After dinner we left the hotel again and used the mini-bus service to get to the Metro station and then we took the short trip to Nevsky Prospekt for the second time. It was still warm and the sky remained cloudless and blue as we walked west to the Kazan Cathedral and at a statue of the Russian Field Marshal Kutusov who helped defeat Napoleon in 1812 we turned to walk along the Griboedov Canal this time in the opposite direction and we followed the granite walls of the waterway away from the busy Prospekt.
I didn’t count them for myself but it is claimed that Saint-Petersburg has almost one hundred different rivers and canals flowing through the city. The city has been called the ‘Venice of the North’ but this isn’t a title that it holds uniquely because this has also been applied to Amsterdam, Bruges, Stockholm, Copenhagen, Hamburg, Manchester, Edinburgh and even Birmingham amongst others. When Peter the Great chose this site and founded the city it was built from the very beginning on water, on numerous islands in delta of Neva River and is spread out over numerous islands of varying sizes, frequently prompting another nickname – the ‘City of 101 Islands’.
Kim had a plan to try and see the best of the bridges and after a while we came across the first of these – the Gryphon bridge which is a suspended pedestrian footbridge crossing the canal with four mythical creatures with extravagant golden wings at each corner holding it up. Rather foolishly I had neglected to bring a map with me this evening so it would have been reckless to go looking for the others so I promised that we would do this later.
So we walked on and at the end of the road that we found ourselves on we could see the tall spire of the Admiralty building so fearing we might get lost we headed in that direction. Actually, getting lost in Saint-Petersburg is probably quite difficult because it is a low-level city and it is easy to spot the Admiralty Spire or the St Isaac’s Dome from virtually anywhere.
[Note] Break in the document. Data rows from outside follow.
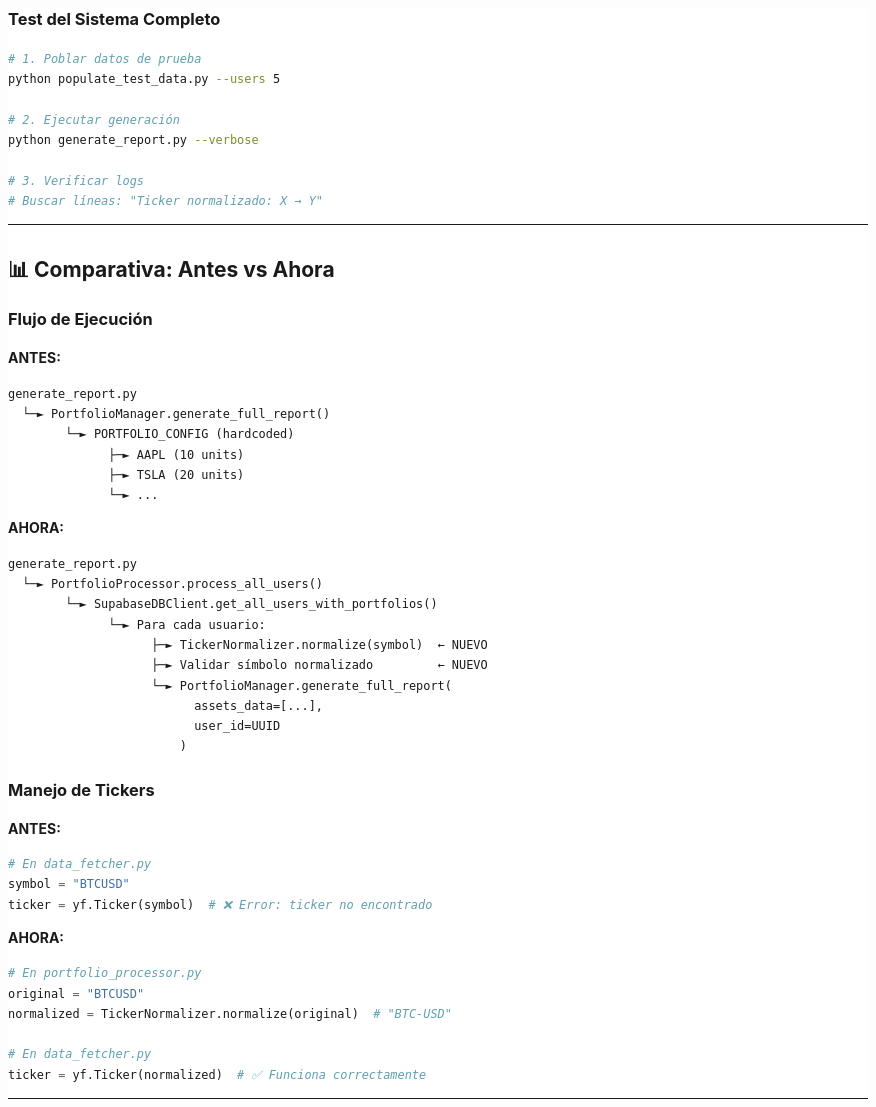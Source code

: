 ### Test del Sistema Completo

```bash
# 1. Poblar datos de prueba
python populate_test_data.py --users 5

# 2. Ejecutar generación
python generate_report.py --verbose

# 3. Verificar logs
# Buscar líneas: "Ticker normalizado: X → Y"
```

---

## 📊 Comparativa: Antes vs Ahora

### Flujo de Ejecución

**ANTES:**
```
generate_report.py
  └─► PortfolioManager.generate_full_report()
        └─► PORTFOLIO_CONFIG (hardcoded)
              ├─► AAPL (10 units)
              ├─► TSLA (20 units)
              └─► ...
```

**AHORA:**
```
generate_report.py
  └─► PortfolioProcessor.process_all_users()
        └─► SupabaseDBClient.get_all_users_with_portfolios()
              └─► Para cada usuario:
                    ├─► TickerNormalizer.normalize(symbol)  ← NUEVO
                    ├─► Validar símbolo normalizado         ← NUEVO
                    └─► PortfolioManager.generate_full_report(
                          assets_data=[...],
                          user_id=UUID
                        )
```

### Manejo de Tickers

**ANTES:**
```python
# En data_fetcher.py
symbol = "BTCUSD"
ticker = yf.Ticker(symbol)  # ❌ Error: ticker no encontrado
```

**AHORA:**
```python
# En portfolio_processor.py
original = "BTCUSD"
normalized = TickerNormalizer.normalize(original)  # "BTC-USD"

# En data_fetcher.py
ticker = yf.Ticker(normalized)  # ✅ Funciona correctamente
```

---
This is because in Tsarist Russia there was a decree that no building could be built higher than the Winter Palace and this is a rule that has continued to be observed up until present day.
Eventually we arrived at the Admiralty building adjacent to the river and we crossed a busy main road into the Palace Square dominated by the red granite Alexander Column which is forty-seven and a half metres high. Saint-Petersburg claims this to be the largest column of its type in the World but I am beginning to get sceptical about all of these biggest, largest, longest, deepest claims because I have visited the La Colonne de la Grande Armée in Boulogne in France and I know that this is fifty-three metres high!
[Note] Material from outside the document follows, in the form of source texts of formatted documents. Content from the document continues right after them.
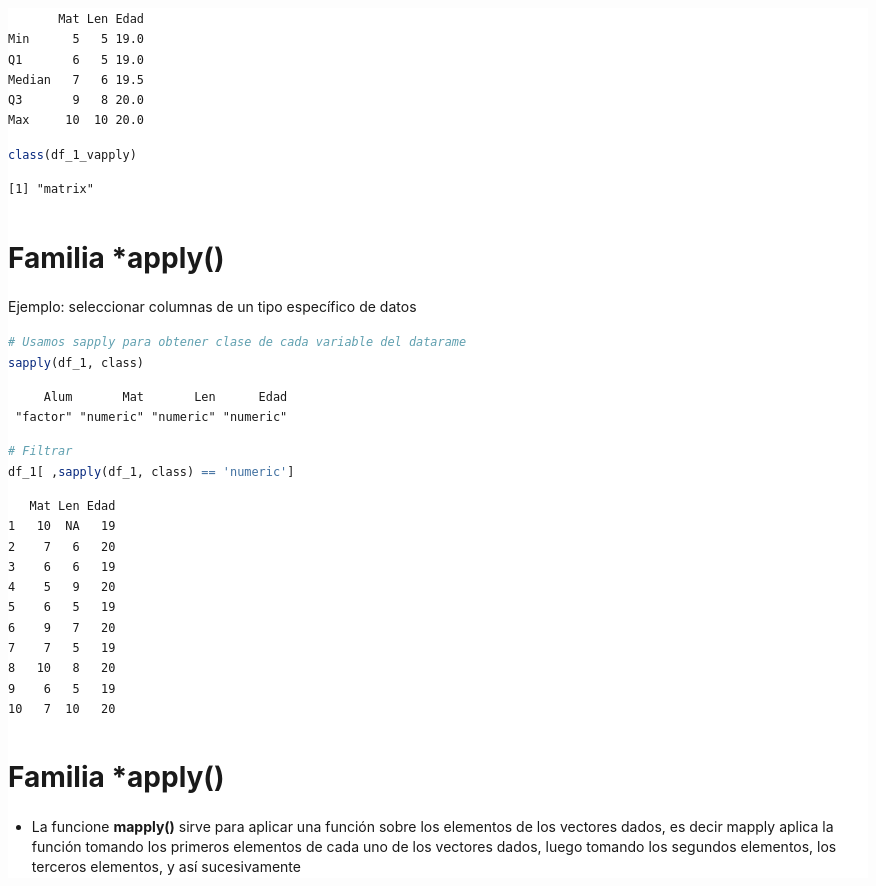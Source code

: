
 ```
       Mat Len Edad
Min      5   5 19.0
Q1       6   5 19.0
Median   7   6 19.5
Q3       9   8 20.0
Max     10  10 20.0
```

```r
class(df_1_vapply)
```

```
[1] "matrix"
```



Familia *apply() 
========================================================

Ejemplo: seleccionar columnas de un tipo específico de datos

```r
# Usamos sapply para obtener clase de cada variable del datarame
sapply(df_1, class)
```

```
     Alum       Mat       Len      Edad 
 "factor" "numeric" "numeric" "numeric" 
```

```r
# Filtrar
df_1[ ,sapply(df_1, class) == 'numeric']
```

```
   Mat Len Edad
1   10  NA   19
2    7   6   20
3    6   6   19
4    5   9   20
5    6   5   19
6    9   7   20
7    7   5   19
8   10   8   20
9    6   5   19
10   7  10   20
```



Familia *apply() 
========================================================

- La funcione **mapply()** sirve para aplicar una función sobre los elementos de los vectores dados, es decir mapply aplica la función tomando los primeros elementos de cada uno de los vectores dados, luego tomando los segundos elementos, los terceros elementos, y así sucesivamente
The most important Square in Saint-Petersburg looked magnificent tonight bathed in the golden glow of evening sunlight, the mint green Winter Palace appeared to be enjoying the peace and quiet of the end of the day and a few tourists wandered around and the actors in period clothing looked for the last customers of the day to pose for photographs.
It was getting late now so we left the Palace Square and made our way back along Nevsky Prospekt and to the Gostiny Dvor Metro Station where we took our Jules Verne journey to the centre of the earth and emerged twenty minutes later at Primorskaya where the mini-bus whisked us back to the Prybaltiyskaya. We skipped the Irish Bar tonight and the equally expensive hotel alternative and had a final glass of wine in the room before going to bed looking forward to a visit to the Summer Palace tomorrow.